While we can review agent performance right across the country, we suggest focusing on those individual real estate agents in Monkey Mia or the 6537 postcode and immediate surrounds.
Request your free report for the individual performance details of real estate agents in Monkey Mia and the properties they have sold over the last couple of years.
With Monkey Mia houses only selling on average every years and units every years, securing the best Monkey Mia real estate agent to manage this infrequent transaction is crucial.
At the end of the day choosing the best Monkey Mia real estate agent to sell your property can make years of difference to your personal financial situation.
Monkey Mia is a popular tourist resort located about 800 km north of Perth, Western Australia. The resort is 25 km northeast of the town of Denham in the Shark Bay Marine Park and World Heritage Site.
The main attraction is the daily feeding of the bottlenose dolphins that have been coming close to shore for more than forty years. Rangers from the Department of Environment and Conservation carefully supervise the process.
Mia is the Aboriginal term for home or shelter, while the Monkey part of the name is allegedly derived from a pearling boat called Monkey that anchored at the now Monkey Mia in the late 19th century, during the days when pearling was an industry in the region.

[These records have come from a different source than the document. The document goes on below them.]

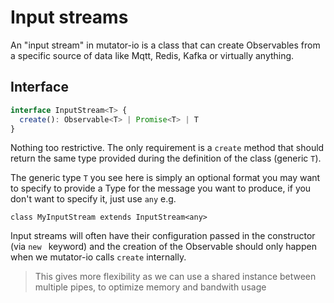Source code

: # Input streams
An "input stream" in mutator-io is a class that can create Observables from a specific source of data like Mqtt, Redis, Kafka or virtually anything.

## Interface
```typescript
interface InputStream<T> {
  create(): Observable<T> | Promise<T> | T
}
```

Nothing too restrictive. The only requirement is a `create` method that should return the same type provided during the definition of the class (generic `T`).

The generic type `T` you see here is simply an optional format you may want to specify to provide a Type for the message you want to produce, if you don't want to specify it, just use `any` e.g.
```
class MyInputStream extends InputStream<any>
```

Input streams will often have their configuration passed in the constructor (via `new ` keyword) and the creation of the Observable should only happen when we mutator-io calls `create` internally.

> This gives more flexibility as we can use a shared instance between multiple pipes, to optimize memory and bandwith usage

However, the Geographic Names Committee, hosted by Landgate has stated that the most likely origins of the name are that it was included in a list of Aboriginal names and their meanings supplied by the Geraldton Police Station in approx 1899 - the meaning of the name is given as "Salt or bad water", or after the pet monkeys owned by early Malay pearlers who camped at the location, or as a colloquialism for "sheep", or that it was named for a schooner called Monkey that arrived in 1834.
The area was originally gazetted in 1890 and used as a base for the pearling and fishing industries. In the 1960s, a fisherman and his wife began feeding Bottlenose Dolphins when returning with their catch. As news of the dolphins coming inshore spread, visitors started to come to see them. In 1985, an information centre was built, and in 1988, a special state government grant was provided to develop roads, carparks, and facilities.
In November 1990, the waters adjoining Monkey Mia were declared a Marine Park managed by the Department of Conservation and Land Management.
In recent years, more attention has been given to the Aboriginal roots of the area and their knowledge of the local land. For visitors, the most visible evidence of this change is the culture walks, where visitors are taught to respect the land.
Monkey Mia is also the lab location for extensive behavioural and biological research on bottlenose dolphins. Drawn to the area's famous 'beach dolphins', researchers Richard Connor and Rachel Smolker started the Monkey Mia Dolphin research project in 1982. Their research interests quickly expanded to include hundreds of the nearby Shark Bay dolphins. Since this visit, scientists have come from prestigious institutions in Australia, North America and Europe. The dolphins have been extensively studied by this international team of scientists since 1984.